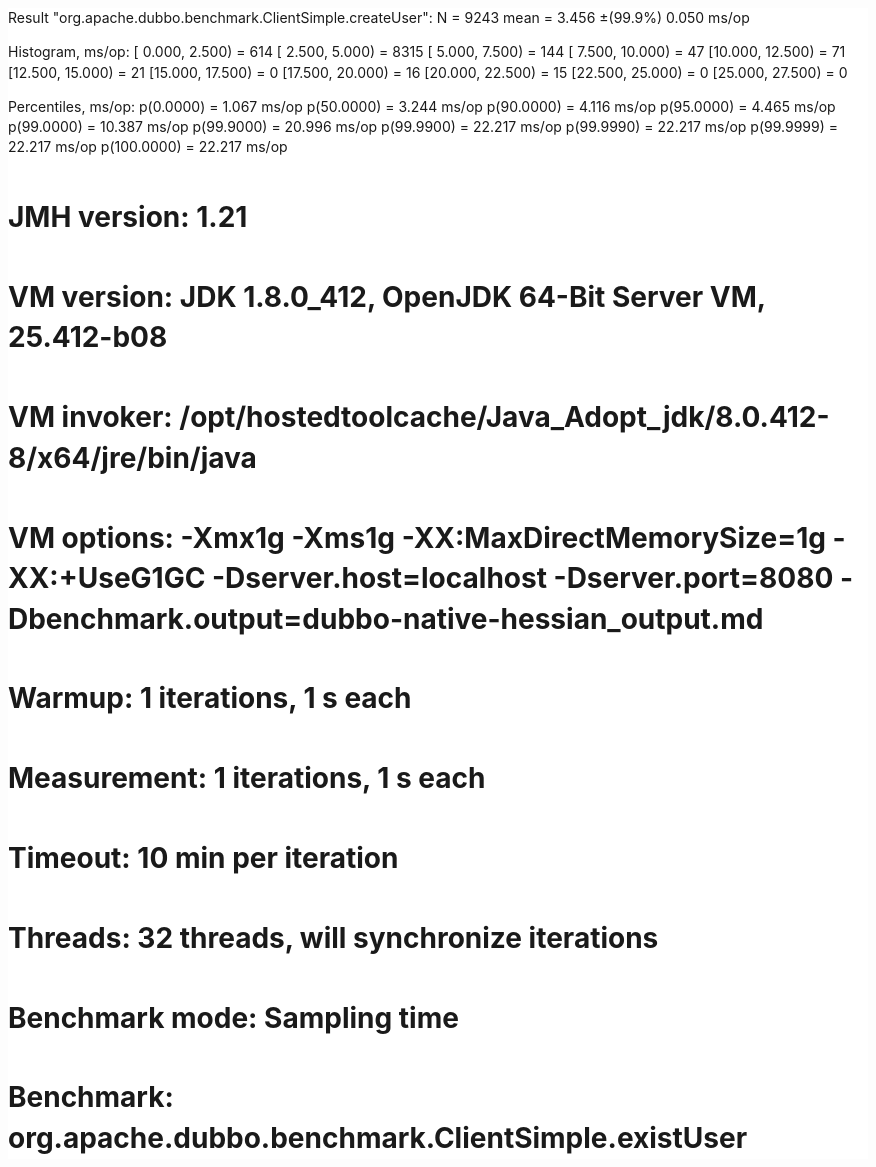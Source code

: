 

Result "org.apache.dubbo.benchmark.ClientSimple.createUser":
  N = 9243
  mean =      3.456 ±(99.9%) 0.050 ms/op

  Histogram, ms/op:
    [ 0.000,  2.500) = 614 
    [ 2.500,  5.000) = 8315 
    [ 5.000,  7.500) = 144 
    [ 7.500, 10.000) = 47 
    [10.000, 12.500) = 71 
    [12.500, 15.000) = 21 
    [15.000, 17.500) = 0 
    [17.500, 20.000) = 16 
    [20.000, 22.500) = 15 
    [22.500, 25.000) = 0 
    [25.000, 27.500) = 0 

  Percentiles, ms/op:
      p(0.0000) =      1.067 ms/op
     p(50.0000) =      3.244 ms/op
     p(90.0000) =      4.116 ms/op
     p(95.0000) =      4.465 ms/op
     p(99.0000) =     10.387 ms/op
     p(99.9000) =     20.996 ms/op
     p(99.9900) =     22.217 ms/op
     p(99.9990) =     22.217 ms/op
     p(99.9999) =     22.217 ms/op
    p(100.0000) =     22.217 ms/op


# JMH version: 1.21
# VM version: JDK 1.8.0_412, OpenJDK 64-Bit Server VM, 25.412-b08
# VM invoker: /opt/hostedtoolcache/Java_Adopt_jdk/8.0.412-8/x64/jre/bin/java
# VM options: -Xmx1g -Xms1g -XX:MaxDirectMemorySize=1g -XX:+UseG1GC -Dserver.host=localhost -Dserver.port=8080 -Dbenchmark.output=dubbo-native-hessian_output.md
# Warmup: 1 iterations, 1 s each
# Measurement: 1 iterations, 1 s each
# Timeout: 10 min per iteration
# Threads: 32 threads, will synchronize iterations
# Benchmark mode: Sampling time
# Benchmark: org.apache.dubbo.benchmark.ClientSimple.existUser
★ ★ ★ ★ ★
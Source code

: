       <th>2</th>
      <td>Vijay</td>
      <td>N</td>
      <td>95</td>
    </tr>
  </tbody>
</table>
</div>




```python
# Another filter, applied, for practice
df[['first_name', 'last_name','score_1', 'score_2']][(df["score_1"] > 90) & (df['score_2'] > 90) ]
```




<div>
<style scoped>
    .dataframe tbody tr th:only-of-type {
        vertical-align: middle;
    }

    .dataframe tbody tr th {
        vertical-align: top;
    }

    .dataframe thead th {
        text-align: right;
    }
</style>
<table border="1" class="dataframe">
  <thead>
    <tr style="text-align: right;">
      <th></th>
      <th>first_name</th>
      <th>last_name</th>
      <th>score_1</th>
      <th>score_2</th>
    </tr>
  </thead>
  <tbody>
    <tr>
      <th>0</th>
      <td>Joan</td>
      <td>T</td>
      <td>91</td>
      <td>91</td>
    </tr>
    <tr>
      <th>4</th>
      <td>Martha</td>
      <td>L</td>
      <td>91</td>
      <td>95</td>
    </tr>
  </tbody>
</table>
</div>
★ ★ ★ ★ ★
Exercise
Search the entries for the word "apache", then list each line that holds it.

Solution for this exercise
Result "org.apache.dubbo.benchmark.ClientSimple.createUser":
# Benchmark: org.apache.dubbo.benchmark.ClientSimple.existUser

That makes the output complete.